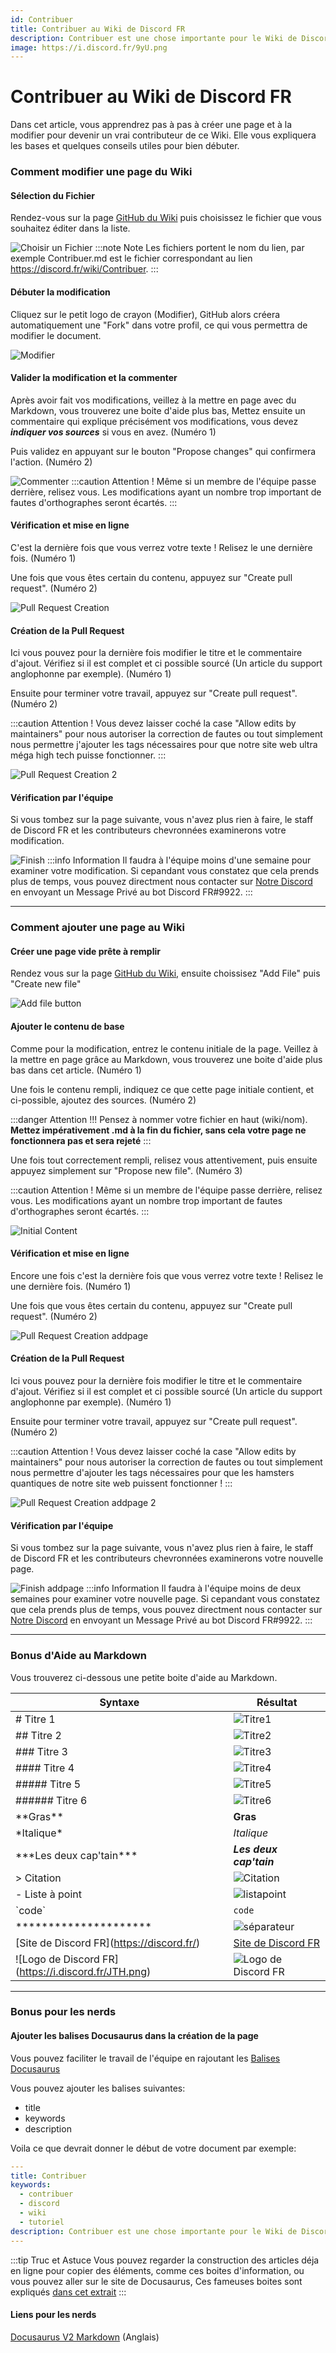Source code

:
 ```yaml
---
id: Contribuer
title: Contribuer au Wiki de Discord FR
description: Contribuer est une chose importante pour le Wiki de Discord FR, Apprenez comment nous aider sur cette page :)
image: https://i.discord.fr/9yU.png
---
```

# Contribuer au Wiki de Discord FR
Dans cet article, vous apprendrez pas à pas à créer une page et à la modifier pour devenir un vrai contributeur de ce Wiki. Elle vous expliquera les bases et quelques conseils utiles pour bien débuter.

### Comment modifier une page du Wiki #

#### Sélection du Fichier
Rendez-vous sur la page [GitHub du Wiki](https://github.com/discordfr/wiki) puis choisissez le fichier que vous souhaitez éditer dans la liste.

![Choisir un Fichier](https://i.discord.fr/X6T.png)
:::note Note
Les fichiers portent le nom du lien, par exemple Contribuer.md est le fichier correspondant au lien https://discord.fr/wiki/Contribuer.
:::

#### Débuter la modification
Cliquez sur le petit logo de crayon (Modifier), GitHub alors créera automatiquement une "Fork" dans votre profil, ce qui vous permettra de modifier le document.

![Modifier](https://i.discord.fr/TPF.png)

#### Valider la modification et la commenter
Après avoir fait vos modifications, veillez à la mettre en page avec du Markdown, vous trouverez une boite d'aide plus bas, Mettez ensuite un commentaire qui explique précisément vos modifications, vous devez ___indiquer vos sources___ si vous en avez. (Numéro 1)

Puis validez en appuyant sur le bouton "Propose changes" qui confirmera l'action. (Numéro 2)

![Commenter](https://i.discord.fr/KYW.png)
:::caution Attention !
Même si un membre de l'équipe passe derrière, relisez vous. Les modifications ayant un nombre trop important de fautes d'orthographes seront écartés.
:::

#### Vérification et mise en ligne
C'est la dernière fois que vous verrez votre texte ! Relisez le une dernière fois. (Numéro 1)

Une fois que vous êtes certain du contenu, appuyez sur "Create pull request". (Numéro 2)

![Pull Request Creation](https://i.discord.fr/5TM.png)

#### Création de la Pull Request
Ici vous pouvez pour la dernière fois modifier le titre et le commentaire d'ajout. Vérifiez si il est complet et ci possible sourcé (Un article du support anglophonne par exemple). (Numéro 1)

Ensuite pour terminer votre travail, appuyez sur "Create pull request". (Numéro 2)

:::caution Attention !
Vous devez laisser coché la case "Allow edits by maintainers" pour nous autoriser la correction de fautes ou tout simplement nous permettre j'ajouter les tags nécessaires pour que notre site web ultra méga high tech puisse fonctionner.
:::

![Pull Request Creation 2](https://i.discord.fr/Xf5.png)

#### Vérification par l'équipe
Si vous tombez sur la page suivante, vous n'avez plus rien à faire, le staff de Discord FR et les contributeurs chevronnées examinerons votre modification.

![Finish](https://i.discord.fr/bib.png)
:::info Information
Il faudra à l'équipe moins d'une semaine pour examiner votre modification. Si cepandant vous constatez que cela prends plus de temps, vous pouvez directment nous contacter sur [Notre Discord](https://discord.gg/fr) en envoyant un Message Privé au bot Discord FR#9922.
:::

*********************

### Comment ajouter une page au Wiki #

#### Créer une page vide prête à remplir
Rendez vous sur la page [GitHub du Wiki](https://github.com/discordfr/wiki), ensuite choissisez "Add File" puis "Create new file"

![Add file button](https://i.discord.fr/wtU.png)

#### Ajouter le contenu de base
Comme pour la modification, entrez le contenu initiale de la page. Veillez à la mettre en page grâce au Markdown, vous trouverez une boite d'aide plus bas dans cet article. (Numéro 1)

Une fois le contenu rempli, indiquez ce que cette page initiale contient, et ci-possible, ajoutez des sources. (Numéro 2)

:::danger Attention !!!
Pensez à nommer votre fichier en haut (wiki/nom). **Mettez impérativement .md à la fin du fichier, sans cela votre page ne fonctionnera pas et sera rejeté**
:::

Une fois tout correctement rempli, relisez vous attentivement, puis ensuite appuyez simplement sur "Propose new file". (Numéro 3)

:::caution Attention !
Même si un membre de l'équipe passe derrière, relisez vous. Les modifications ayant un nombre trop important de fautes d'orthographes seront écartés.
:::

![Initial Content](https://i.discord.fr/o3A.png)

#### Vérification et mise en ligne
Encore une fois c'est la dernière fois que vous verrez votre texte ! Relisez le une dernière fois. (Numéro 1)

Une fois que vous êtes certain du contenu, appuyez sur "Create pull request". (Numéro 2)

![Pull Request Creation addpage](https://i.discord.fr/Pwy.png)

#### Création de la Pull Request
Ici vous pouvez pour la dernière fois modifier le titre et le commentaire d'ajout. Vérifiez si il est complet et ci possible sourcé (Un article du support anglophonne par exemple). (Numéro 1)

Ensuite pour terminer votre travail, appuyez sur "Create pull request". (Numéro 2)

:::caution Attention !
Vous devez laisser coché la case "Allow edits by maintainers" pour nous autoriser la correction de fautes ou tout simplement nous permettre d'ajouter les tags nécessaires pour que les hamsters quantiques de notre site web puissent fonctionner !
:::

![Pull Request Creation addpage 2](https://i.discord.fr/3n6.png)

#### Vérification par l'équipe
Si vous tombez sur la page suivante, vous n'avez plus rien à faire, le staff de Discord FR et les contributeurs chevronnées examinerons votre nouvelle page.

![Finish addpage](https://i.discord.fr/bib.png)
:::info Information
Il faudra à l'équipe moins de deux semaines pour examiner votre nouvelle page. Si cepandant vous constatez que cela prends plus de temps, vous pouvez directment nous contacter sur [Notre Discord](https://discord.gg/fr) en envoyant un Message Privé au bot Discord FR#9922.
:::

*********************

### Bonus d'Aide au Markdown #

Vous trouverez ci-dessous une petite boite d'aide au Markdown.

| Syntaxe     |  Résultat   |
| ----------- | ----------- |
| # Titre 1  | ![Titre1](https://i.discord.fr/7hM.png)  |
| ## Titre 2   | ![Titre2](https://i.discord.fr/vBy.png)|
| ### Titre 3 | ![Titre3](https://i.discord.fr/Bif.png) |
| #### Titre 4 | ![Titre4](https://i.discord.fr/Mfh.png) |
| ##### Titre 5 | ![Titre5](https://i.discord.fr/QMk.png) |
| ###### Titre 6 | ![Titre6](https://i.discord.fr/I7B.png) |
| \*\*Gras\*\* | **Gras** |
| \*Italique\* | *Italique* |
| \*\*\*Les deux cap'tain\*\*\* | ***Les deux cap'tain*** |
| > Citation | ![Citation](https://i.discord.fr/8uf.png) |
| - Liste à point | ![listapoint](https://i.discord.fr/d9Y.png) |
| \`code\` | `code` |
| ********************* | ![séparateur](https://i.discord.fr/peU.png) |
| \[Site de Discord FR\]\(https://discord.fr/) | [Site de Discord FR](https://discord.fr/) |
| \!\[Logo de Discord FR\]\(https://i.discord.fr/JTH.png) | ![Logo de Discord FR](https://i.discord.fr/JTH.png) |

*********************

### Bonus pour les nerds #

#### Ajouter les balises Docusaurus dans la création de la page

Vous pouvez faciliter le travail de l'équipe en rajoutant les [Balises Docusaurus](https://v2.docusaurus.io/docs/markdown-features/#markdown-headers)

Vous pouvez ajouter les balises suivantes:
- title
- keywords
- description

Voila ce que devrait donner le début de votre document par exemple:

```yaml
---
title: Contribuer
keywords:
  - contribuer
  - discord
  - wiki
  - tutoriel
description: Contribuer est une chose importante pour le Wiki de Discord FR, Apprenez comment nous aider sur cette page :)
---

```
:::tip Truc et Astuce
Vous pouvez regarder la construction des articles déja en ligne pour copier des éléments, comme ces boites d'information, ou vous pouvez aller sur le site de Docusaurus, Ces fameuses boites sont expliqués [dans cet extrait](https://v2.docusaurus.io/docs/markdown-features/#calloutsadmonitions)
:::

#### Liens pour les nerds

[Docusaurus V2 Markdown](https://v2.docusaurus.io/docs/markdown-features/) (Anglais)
==================================================
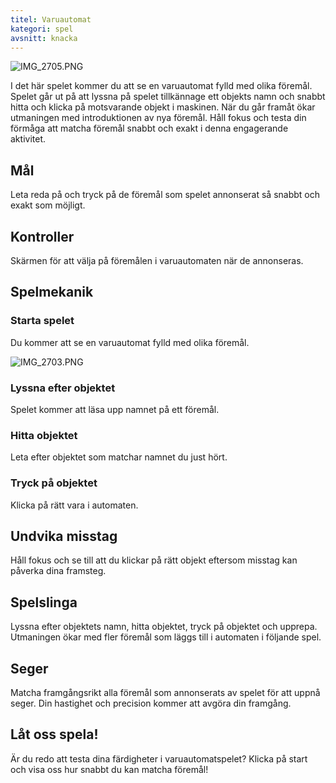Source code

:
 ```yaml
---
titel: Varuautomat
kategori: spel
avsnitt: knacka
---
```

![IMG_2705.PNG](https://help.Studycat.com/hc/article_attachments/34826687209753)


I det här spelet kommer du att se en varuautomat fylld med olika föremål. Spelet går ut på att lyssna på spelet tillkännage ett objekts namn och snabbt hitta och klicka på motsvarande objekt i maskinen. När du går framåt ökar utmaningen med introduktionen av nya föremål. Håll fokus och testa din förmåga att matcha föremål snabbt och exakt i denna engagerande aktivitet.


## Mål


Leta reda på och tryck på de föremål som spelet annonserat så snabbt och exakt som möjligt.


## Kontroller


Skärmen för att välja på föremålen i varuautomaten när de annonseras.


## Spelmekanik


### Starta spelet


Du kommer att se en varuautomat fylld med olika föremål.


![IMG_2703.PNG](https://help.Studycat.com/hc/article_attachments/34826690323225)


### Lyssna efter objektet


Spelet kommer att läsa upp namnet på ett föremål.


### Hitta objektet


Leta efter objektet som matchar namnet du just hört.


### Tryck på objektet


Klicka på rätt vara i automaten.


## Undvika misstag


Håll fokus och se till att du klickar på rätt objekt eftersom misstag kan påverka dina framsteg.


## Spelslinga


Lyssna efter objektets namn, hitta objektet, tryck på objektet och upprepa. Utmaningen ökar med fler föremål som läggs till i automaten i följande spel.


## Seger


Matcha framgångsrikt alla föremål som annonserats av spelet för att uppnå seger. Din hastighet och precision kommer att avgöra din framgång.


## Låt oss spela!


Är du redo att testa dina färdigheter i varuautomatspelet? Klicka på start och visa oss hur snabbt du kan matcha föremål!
==================================================
» **DESCRIPTION OF THE TASK**
Which lines above hold the word "faire"? Copy each of them.

» **SOLUTION**
Si vous tombez sur la page suivante, vous n'avez plus rien à faire, le staff de Discord FR et les contributeurs chevronnées examinerons votre modification.
Si vous tombez sur la page suivante, vous n'avez plus rien à faire, le staff de Discord FR et les contributeurs chevronnées examinerons votre nouvelle page.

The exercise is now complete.